(Records from a data collection)
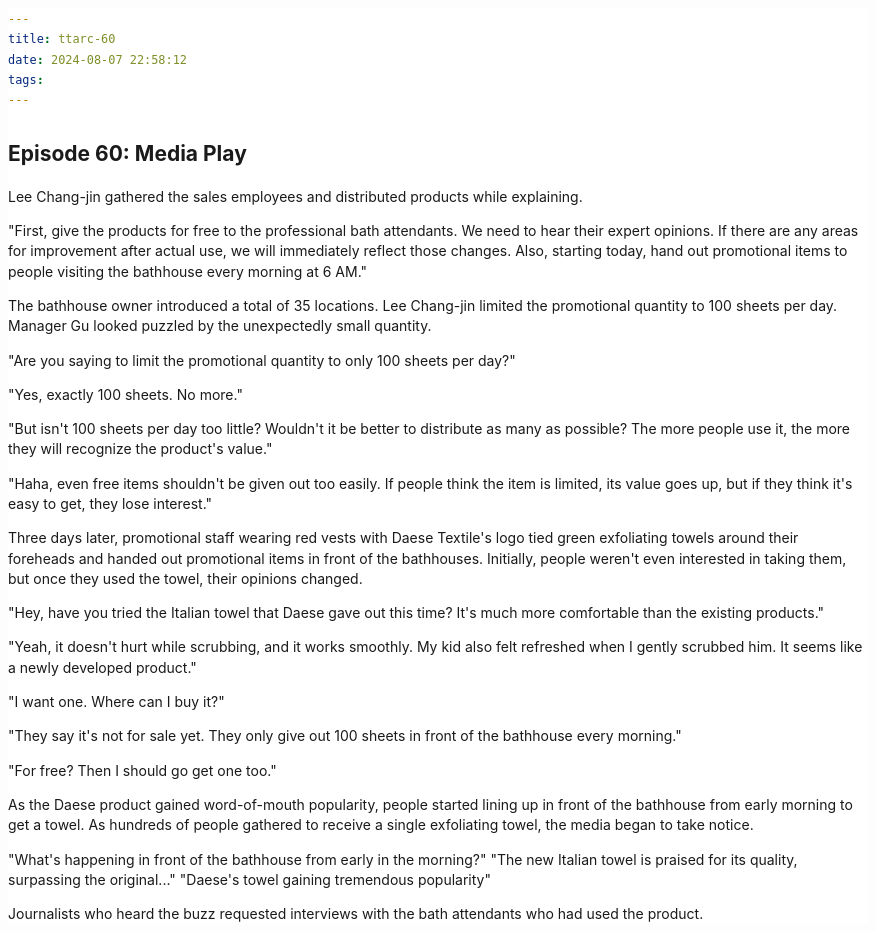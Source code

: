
 ```yaml
---
title: ttarc-60
date: 2024-08-07 22:58:12
tags:
---
```



## Episode 60: Media Play

Lee Chang-jin gathered the sales employees and distributed products while explaining.

"First, give the products for free to the professional bath attendants. We need to hear their expert opinions. If there are any areas for improvement after actual use, we will immediately reflect those changes. Also, starting today, hand out promotional items to people visiting the bathhouse every morning at 6 AM."

The bathhouse owner introduced a total of 35 locations. Lee Chang-jin limited the promotional quantity to 100 sheets per day. Manager Gu looked puzzled by the unexpectedly small quantity.

"Are you saying to limit the promotional quantity to only 100 sheets per day?"

"Yes, exactly 100 sheets. No more."

"But isn't 100 sheets per day too little? Wouldn't it be better to distribute as many as possible? The more people use it, the more they will recognize the product's value."

"Haha, even free items shouldn't be given out too easily. If people think the item is limited, its value goes up, but if they think it's easy to get, they lose interest."

Three days later, promotional staff wearing red vests with Daese Textile's logo tied green exfoliating towels around their foreheads and handed out promotional items in front of the bathhouses. Initially, people weren't even interested in taking them, but once they used the towel, their opinions changed.

"Hey, have you tried the Italian towel that Daese gave out this time? It's much more comfortable than the existing products."

"Yeah, it doesn't hurt while scrubbing, and it works smoothly. My kid also felt refreshed when I gently scrubbed him. It seems like a newly developed product."

"I want one. Where can I buy it?"

"They say it's not for sale yet. They only give out 100 sheets in front of the bathhouse every morning."

"For free? Then I should go get one too."

As the Daese product gained word-of-mouth popularity, people started lining up in front of the bathhouse from early morning to get a towel. As hundreds of people gathered to receive a single exfoliating towel, the media began to take notice.

"What's happening in front of the bathhouse from early in the morning?"
"The new Italian towel is praised for its quality, surpassing the original..."
"Daese's towel gaining tremendous popularity"

Journalists who heard the buzz requested interviews with the bath attendants who had used the product.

:: Exercise details ::
Could you reproduce, exactly, every line above from the line with "you saying to" to the line with "Three days later, promotional", and no other line? Both ends count.

:: Completed task ::
"Are you saying to limit the promotional quantity to only 100 sheets per day?"

"Yes, exactly 100 sheets. No more."

"But isn't 100 sheets per day too little? Wouldn't it be better to distribute as many as possible? The more people use it, the more they will recognize the product's value."

"Haha, even free items shouldn't be given out too easily. If people think the item is limited, its value goes up, but if they think it's easy to get, they lose interest."

Three days later, promotional staff wearing red vests with Daese Textile's logo tied green exfoliating towels around their foreheads and handed out promotional items in front of the bathhouses. Initially, people weren't even interested in taking them, but once they used the towel, their opinions changed.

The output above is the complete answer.